It seems like only yesterday that your baby finally got over her fussy-infant phase. Now she's cranky again, and her cheeks are red. Maybe she's sucking on her fingers, too, and drooling. Is she sick?
Actually, she might just be teething. While about half of all kids sail through without a hitch, the rest experience temporary but often distressing problems -- everything from minor mouth soreness to a low-grade fever, says Kevin J. Hale, D.D.S., a clinical adjunct professor of pediatric dentistry at the University of Michigan, in Ann Arbor.

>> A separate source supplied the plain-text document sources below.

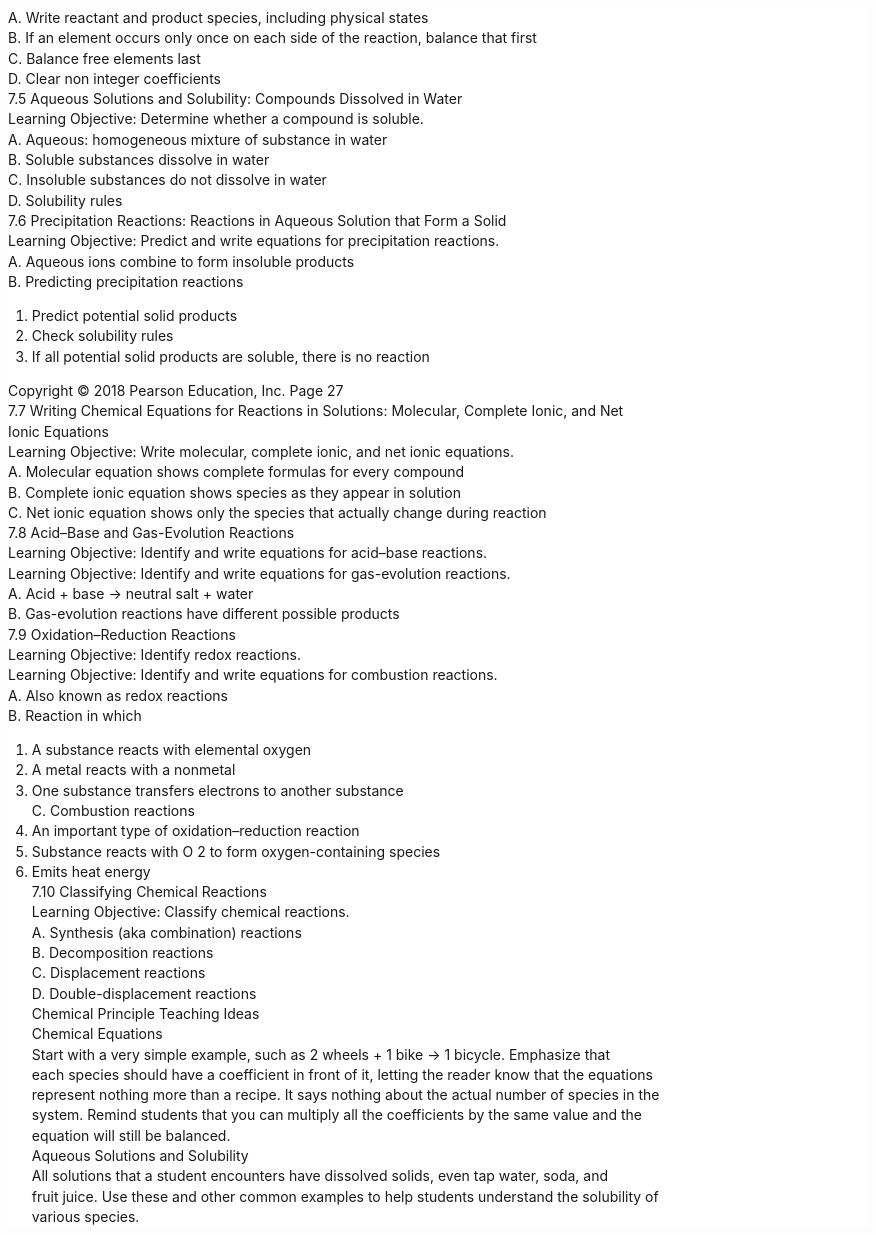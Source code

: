 A. Write reactant and product species, including physical states  
B. If an element occurs only once on each side of the reaction, balance that first  
C. Balance free elements last  
D. Clear non integer coefficients  
7.5 Aqueous Solutions and Solubility: Compounds Dissolved in Water  
Learning Objective: Determine whether a compound is soluble.  
A. Aqueous: homogeneous mixture of substance in water  
B. Soluble substances dissolve in water  
C. Insoluble substances do not dissolve in water  
D. Solubility rules  
7.6 Precipitation Reactions: Reactions in Aqueous Solution that Form a Solid  
Learning Objective: Predict and write equations for precipitation reactions.  
A. Aqueous ions combine to form insoluble products  
B. Predicting precipitation reactions  
1. Predict potential solid products  
2. Check solubility rules  
3. If all potential solid products are soluble, there is no reaction

Copyright © 2018 Pearson Education, Inc. Page 27  
7.7 Writing Chemical Equations for Reactions in Solutions: Molecular, Complete Ionic, and Net  
Ionic Equations  
Learning Objective: Write molecular, complete ionic, and net ionic equations.  
A. Molecular equation shows complete formulas for every compound  
B. Complete ionic equation shows species as they appear in solution  
C. Net ionic equation shows only the species that actually change during reaction  
7.8 Acid–Base and Gas-Evolution Reactions  
Learning Objective: Identify and write equations for acid–base reactions.  
Learning Objective: Identify and write equations for gas-evolution reactions.  
A. Acid + base → neutral salt + water  
B. Gas-evolution reactions have different possible products  
7.9 Oxidation–Reduction Reactions  
Learning Objective: Identify redox reactions.  
Learning Objective: Identify and write equations for combustion reactions.  
A. Also known as redox reactions  
B. Reaction in which  
1. A substance reacts with elemental oxygen  
2. A metal reacts with a nonmetal  
3. One substance transfers electrons to another substance  
C. Combustion reactions  
1. An important type of oxidation–reduction reaction  
2. Substance reacts with O 2 to form oxygen-containing species  
3. Emits heat energy  
7.10 Classifying Chemical Reactions  
Learning Objective: Classify chemical reactions.  
A. Synthesis (aka combination) reactions  
B. Decomposition reactions  
C. Displacement reactions  
D. Double-displacement reactions  
Chemical Principle Teaching Ideas  
Chemical Equations  
Start with a very simple example, such as 2 wheels + 1 bike → 1 bicycle. Emphasize that  
each species should have a coefficient in front of it, letting the reader know that the equations  
represent nothing more than a recipe. It says nothing about the actual number of species in the  
system. Remind students that you can multiply all the coefficients by the same value and the  
equation will still be balanced.  
Aqueous Solutions and Solubility  
All solutions that a student encounters have dissolved solids, even tap water, soda, and  
fruit juice. Use these and other common examples to help students understand the solubility of  
various species.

The good news: Here are some simple ways to make the experience easier all around.
What Lies Beneath
Although you won't see your child's teeth until he's several months old, they've been developing since he was in the womb. Soft tooth buds, the precursors of baby teeth, appear as early as the eighth week of pregnancy and begin to harden during the fourth month in utero. His teeth will break through the gums around the time he's 6 months of age -- although occasionally they emerge as early as 4 months or as late as his first birthday.

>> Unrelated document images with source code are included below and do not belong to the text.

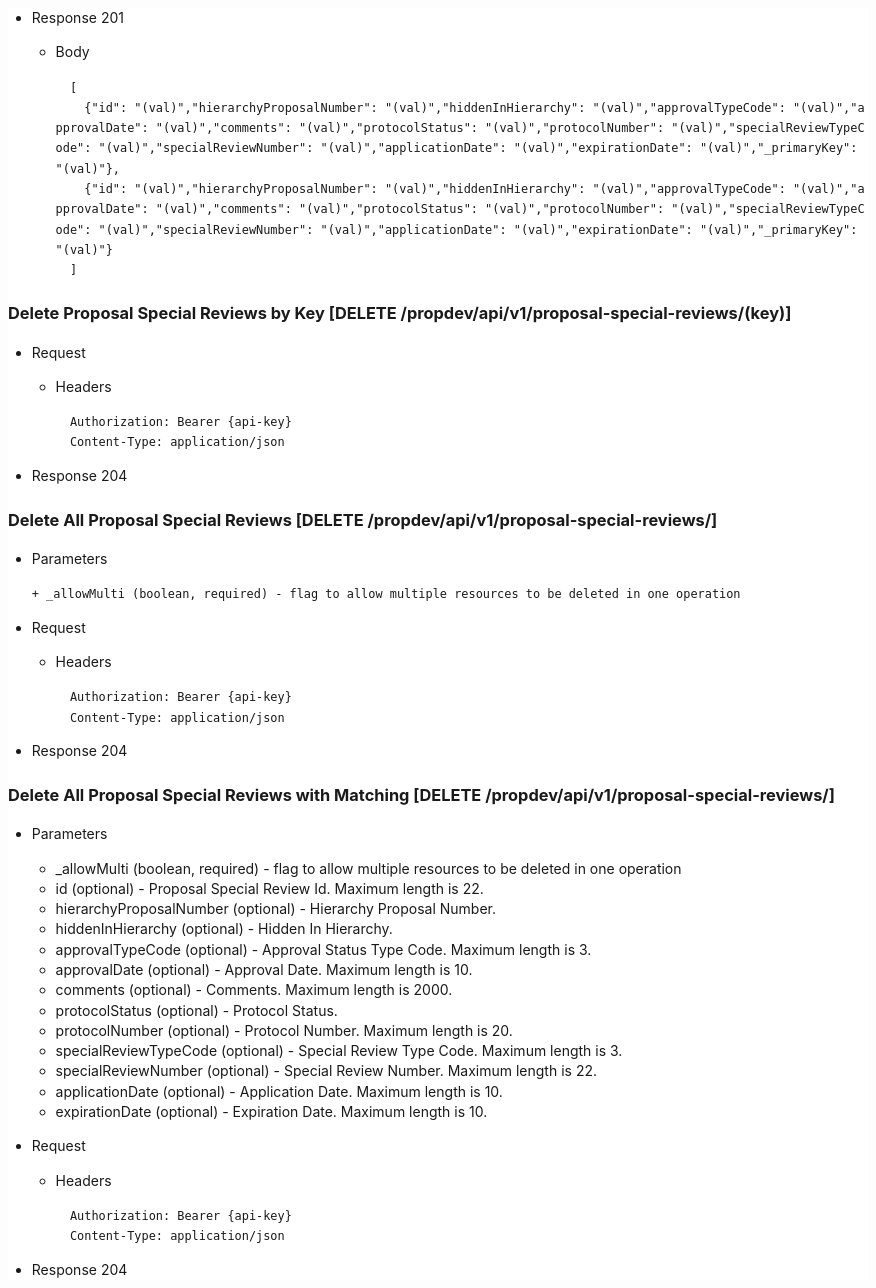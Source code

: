 + Response 201
    
    + Body
            
            [
              {"id": "(val)","hierarchyProposalNumber": "(val)","hiddenInHierarchy": "(val)","approvalTypeCode": "(val)","approvalDate": "(val)","comments": "(val)","protocolStatus": "(val)","protocolNumber": "(val)","specialReviewTypeCode": "(val)","specialReviewNumber": "(val)","applicationDate": "(val)","expirationDate": "(val)","_primaryKey": "(val)"},
              {"id": "(val)","hierarchyProposalNumber": "(val)","hiddenInHierarchy": "(val)","approvalTypeCode": "(val)","approvalDate": "(val)","comments": "(val)","protocolStatus": "(val)","protocolNumber": "(val)","specialReviewTypeCode": "(val)","specialReviewNumber": "(val)","applicationDate": "(val)","expirationDate": "(val)","_primaryKey": "(val)"}
            ]
### Delete Proposal Special Reviews by Key [DELETE /propdev/api/v1/proposal-special-reviews/(key)]
	 
+ Request

    + Headers

            Authorization: Bearer {api-key}
            Content-Type: application/json

+ Response 204

### Delete All Proposal Special Reviews [DELETE /propdev/api/v1/proposal-special-reviews/]

+ Parameters

      + _allowMulti (boolean, required) - flag to allow multiple resources to be deleted in one operation

+ Request

    + Headers

            Authorization: Bearer {api-key}
            Content-Type: application/json

+ Response 204

### Delete All Proposal Special Reviews with Matching [DELETE /propdev/api/v1/proposal-special-reviews/]

+ Parameters

    + _allowMulti (boolean, required) - flag to allow multiple resources to be deleted in one operation
    + id (optional) - Proposal Special Review Id. Maximum length is 22.
    + hierarchyProposalNumber (optional) - Hierarchy Proposal Number.
    + hiddenInHierarchy (optional) - Hidden In Hierarchy.
    + approvalTypeCode (optional) - Approval Status Type Code. Maximum length is 3.
    + approvalDate (optional) - Approval Date. Maximum length is 10.
    + comments (optional) - Comments. Maximum length is 2000.
    + protocolStatus (optional) - Protocol Status.
    + protocolNumber (optional) - Protocol Number. Maximum length is 20.
    + specialReviewTypeCode (optional) - Special Review Type Code. Maximum length is 3.
    + specialReviewNumber (optional) - Special Review Number. Maximum length is 22.
    + applicationDate (optional) - Application Date. Maximum length is 10.
    + expirationDate (optional) - Expiration Date. Maximum length is 10.

      
+ Request

    + Headers

            Authorization: Bearer {api-key}
            Content-Type: application/json

+ Response 204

Baby teeth often -- but not always -- come in the following order: the center bottom two, the center top two, the bottom lateral incisors (they're next to the center teeth), the top lateral incisors, the first molars, the top two eyeteeth (the ones next to the laterals), and then the bottom two eyeteeth. Second molars show up a little later, usually around age 2. In general, your child will cut four teeth for every six months of life, Dr. Hale says. By age 3, he'll probably have all 20 baby teeth.